◆ WORK INSTRUCTION:
Check every line of the data below for "requirement". Copy each one that has it.

**** DATA FOR REVIEW

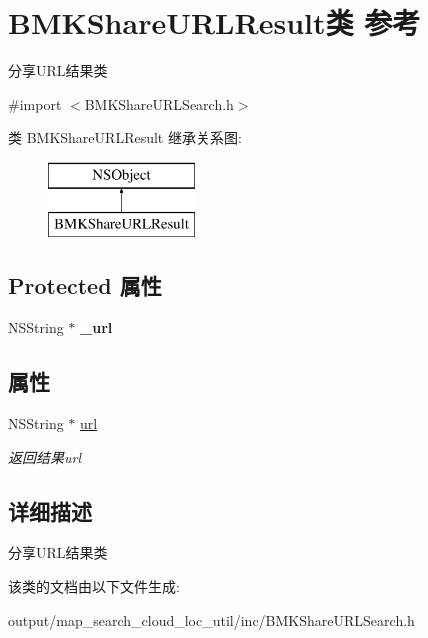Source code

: \hypertarget{interface_b_m_k_share_u_r_l_result}{\section{B\+M\+K\+Share\+U\+R\+L\+Result类 参考}
\label{interface_b_m_k_share_u_r_l_result}
}


分享\+U\+R\+L结果类  




{\ttfamily \#import $<$B\+M\+K\+Share\+U\+R\+L\+Search.\+h$>$}

类 B\+M\+K\+Share\+U\+R\+L\+Result 继承关系图\+:\begin{figure}[H]
\begin{center}
\leavevmode
\includegraphics[height=2.000000cm]{interface_b_m_k_share_u_r_l_result}
\end{center}
\end{figure}
\subsection*{Protected 属性}
\begin{DoxyCompactItemize}
\item 
\hypertarget{interface_b_m_k_share_u_r_l_result_ae6060f2c0da5559f27d001b81b703149}{N\+S\+String $\ast$ {\bfseries \+\_\+url}}\label{interface_b_m_k_share_u_r_l_result_ae6060f2c0da5559f27d001b81b703149}

\end{DoxyCompactItemize}
\subsection*{属性}
\begin{DoxyCompactItemize}
\item 
\hypertarget{interface_b_m_k_share_u_r_l_result_aab32f03a7af14ad74e61dcc24e4c9554}{N\+S\+String $\ast$ \hyperlink{interface_b_m_k_share_u_r_l_result_aab32f03a7af14ad74e61dcc24e4c9554}{url}}\label{interface_b_m_k_share_u_r_l_result_aab32f03a7af14ad74e61dcc24e4c9554}

\begin{DoxyCompactList}\small\item\em 返回结果url \end{DoxyCompactList}\end{DoxyCompactItemize}


\subsection{详细描述}
分享\+U\+R\+L结果类 

该类的文档由以下文件生成\+:\begin{DoxyCompactItemize}
\item 
output/map\+\_\+search\+\_\+cloud\+\_\+loc\+\_\+util/inc/B\+M\+K\+Share\+U\+R\+L\+Search.\+h\end{DoxyCompactItemize}

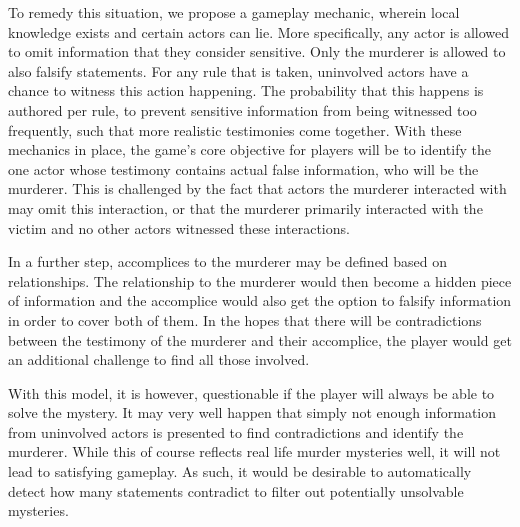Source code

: To remedy this situation, we propose a gameplay mechanic, wherein local knowledge exists and certain actors can lie.
More specifically, any actor is allowed to omit information that they consider sensitive.
Only the murderer is allowed to also falsify statements.
For any rule that is taken, uninvolved actors have a chance to witness this action happening.
The probability that this happens is authored per rule, to prevent sensitive information from being witnessed too frequently, such that more realistic testimonies come together.
With these mechanics in place, the game's core objective for players will be to identify the one actor whose testimony contains actual false information, who will be the murderer.
This is challenged by the fact that actors the murderer interacted with may omit this interaction, or that the murderer primarily interacted with the victim and no other actors witnessed these interactions.

In a further step, accomplices to the murderer may be defined based on relationships.
The relationship to the murderer would then become a hidden piece of information and the accomplice would also get the option to falsify information in order to cover both of them.
In the hopes that there will be contradictions between the testimony of the murderer and their accomplice, the player would get an additional challenge to find all those involved.

With this model, it is however, questionable if the player will always be able to solve the mystery.
It may very well happen that simply not enough information from uninvolved actors is presented to find contradictions and identify the murderer.
While this of course reflects real life murder mysteries well, it will not lead to satisfying gameplay.
As such, it would be desirable to automatically detect how many statements contradict to filter out potentially unsolvable mysteries.

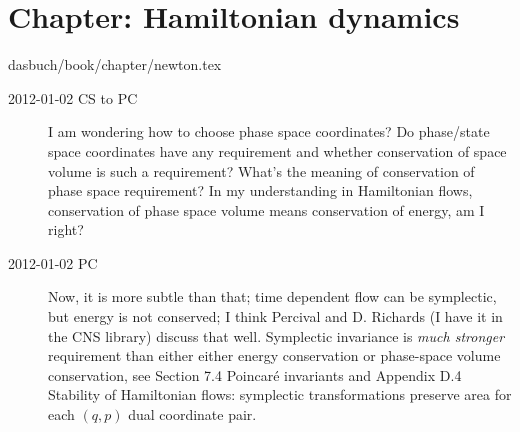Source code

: \section{Chapter: Hamiltonian dynamics}
\label{c-newton}\noindent dasbuch/book/chapter/newton.tex
\begin{description}

\item[2012-01-02 CS to PC]
I am wondering how to choose phase space
coordinates? Do phase/state space coordinates have any requirement and
whether conservation of space volume is such a requirement? What's the
meaning of conservation of phase space requirement? In my understanding
in Hamiltonian flows, conservation of phase space volume means
conservation of energy, am I right?

\item[2012-01-02 PC]
Now, it is more subtle than that; time dependent flow can be symplectic,
but energy is not conserved; I think Percival and D.
Richards (I have it in the
 {CNS library})
discuss that well. Symplectic invariance is \emph{much stronger}
requirement than either either energy conservation or phase-space volume
conservation, see 
{Section 7.4 Poincar\'e invariants} and
 {Appendix D.4
Stability of Hamiltonian flows}: symplectic transformations preserve area
for each $(q,p)$ dual coordinate  pair.

\end{description}


%
%

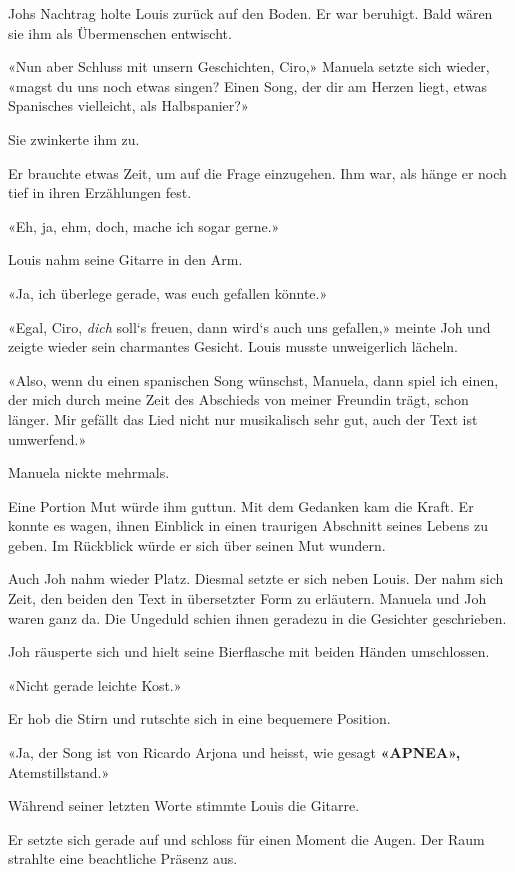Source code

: Johs Nachtrag holte Louis zurück auf den Boden. Er war beruhigt. Bald
wären sie ihm als Übermenschen entwischt.

«Nun aber Schluss mit unsern Geschichten, Ciro,» Manuela setzte sich
wieder, «magst du uns noch etwas singen? Einen Song, der dir am Herzen
liegt, etwas Spanisches vielleicht, als Halbspanier?»

Sie zwinkerte ihm zu.

Er brauchte etwas Zeit, um auf die Frage einzugehen. Ihm war, als hänge
er noch tief in ihren Erzählungen fest.

«Eh, ja, ehm, doch, mache ich sogar gerne.»

Louis nahm seine Gitarre in den Arm.

«Ja, ich überlege gerade, was euch gefallen könnte.»

«Egal, Ciro, \emph{dich} soll`s freuen, dann wird`s auch uns gefallen,»
meinte Joh und zeigte wieder sein charmantes Gesicht. Louis musste
unweigerlich lächeln.

«Also, wenn du einen spanischen Song wünschst, Manuela, dann spiel ich
einen, der mich durch meine Zeit des Abschieds von meiner Freundin
trägt, schon länger. Mir gefällt das Lied nicht nur musikalisch sehr
gut, auch der Text ist umwerfend.»

Manuela nickte mehrmals.

Eine Portion Mut würde ihm guttun. Mit dem Gedanken kam die Kraft. Er
konnte es wagen, ihnen Einblick in einen traurigen Abschnitt seines
Lebens zu geben. Im Rückblick würde er sich über seinen Mut wundern.

Auch Joh nahm wieder Platz. Diesmal setzte er sich neben Louis. Der nahm
sich Zeit, den beiden den Text in übersetzter Form zu erläutern. Manuela
und Joh waren ganz da. Die Ungeduld schien ihnen geradezu in die
Gesichter geschrieben.

Joh räusperte sich und hielt seine Bierflasche mit beiden Händen
umschlossen.

«Nicht gerade leichte Kost.»

Er hob die Stirn und rutschte sich in eine bequemere Position.

«Ja, der Song ist von Ricardo Arjona und heisst, wie gesagt
\textbf{«APNEA»,} Atemstillstand.»

Während seiner letzten Worte stimmte Louis die Gitarre.

Er setzte sich gerade auf und schloss für einen Moment die Augen. Der
Raum strahlte eine beachtliche Präsenz aus.

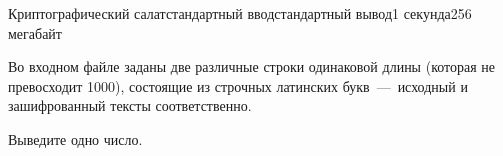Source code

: \begin{problem}{Криптографический салат}{стандартный ввод}{стандартный вывод}{1 секунда}{256 мегабайт}



\InputFile
Во входном файле заданы две различные строки одинаковой длины (которая не превосходит 1000), состоящие из строчных латинских букв~---~исходный и зашифрованный тексты соответственно.

\OutputFile
Выведите одно число.

\Examples

\begin{example}
%
%
\end{example}

\end{problem}

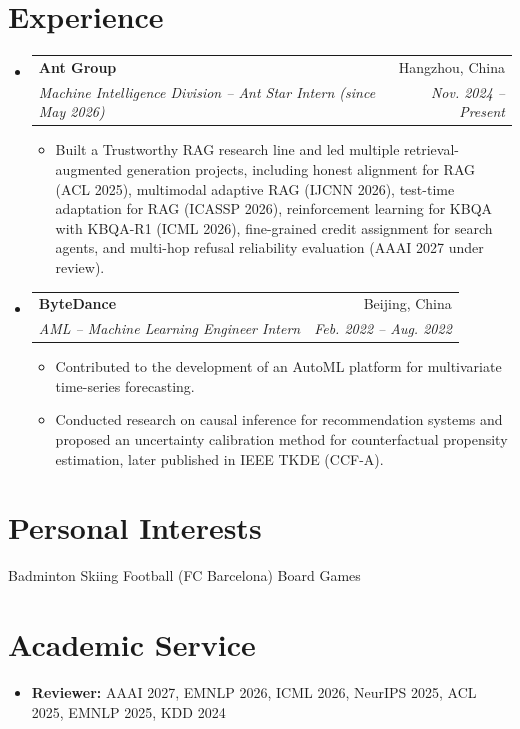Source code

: \documentclass[letterpaper,11pt]{article}
\makeatletter
\newcommand{\resumeItem}[1]{
  \item\small{#1 \vspace{-2pt}}
}
\newcommand{\resumeSubheading}[4]{
  \vspace{-2pt}\item
    \begin{tabular*}{0.97\textwidth}[t]{l@{\extracolsep{\fill}}r}
      \textbf{#1} & #2 \\
      \textit{\small#3} & \textit{\small #4} \\
    \end{tabular*}\vspace{-7pt}
}
\newcommand{\resumeSubHeadingListStart}{\begin{itemize}[leftmargin=0.15in, label={}]}
\newcommand{\resumeSubHeadingListEnd}{\end{itemize}}
\newcommand{\resumeItemListStart}{\begin{itemize}[leftmargin=0.2in]}
\newcommand{\resumeItemListEnd}{\end{itemize}\vspace{-5pt}}
\makeatother
\begin{document}
\section{Experience}
  \resumeSubHeadingListStart
    \resumeSubheading
      {Ant Group}{Hangzhou, China}
      {Machine Intelligence Division -- Ant Star Intern (since May 2026)}{Nov. 2024 -- Present}
      \resumeItemListStart
        \resumeItem{Built a Trustworthy RAG research line and led multiple retrieval-augmented generation projects, including honest alignment for RAG (ACL 2025), multimodal adaptive RAG (IJCNN 2026), test-time adaptation for RAG (ICASSP 2026), reinforcement learning for KBQA with KBQA-R1 (ICML 2026), fine-grained credit assignment for search agents, and multi-hop refusal reliability evaluation (AAAI 2027 under review).}
      \resumeItemListEnd

    \resumeSubheading
      {ByteDance}{Beijing, China}
      {AML -- Machine Learning Engineer Intern}{Feb. 2022 -- Aug. 2022}
      \resumeItemListStart
        \resumeItem{Contributed to the development of an AutoML platform for multivariate time-series forecasting.}
        \resumeItem{Conducted research on causal inference for recommendation systems and proposed an uncertainty calibration method for counterfactual propensity estimation, later published in IEEE TKDE (CCF-A).}
      \resumeItemListEnd
  \resumeSubHeadingListEnd

\section{Personal Interests}
Badminton \quad Skiing \quad Football (FC Barcelona) \quad Board Games

\section{Academic Service}
\begin{itemize}[leftmargin=0.15in, label={}, nosep]
  \item \textbf{Reviewer:} AAAI 2027, EMNLP 2026, ICML 2026, NeurIPS 2025, ACL 2025, EMNLP 2025, KDD 2024
\end{itemize}

\end{document}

********

◆ TASK RESULT:
coordinates? Do phase/state space coordinates have any requirement and
whether conservation of space volume is such a requirement? What's the
meaning of conservation of phase space requirement? In my understanding
requirement than either either energy conservation or phase-space volume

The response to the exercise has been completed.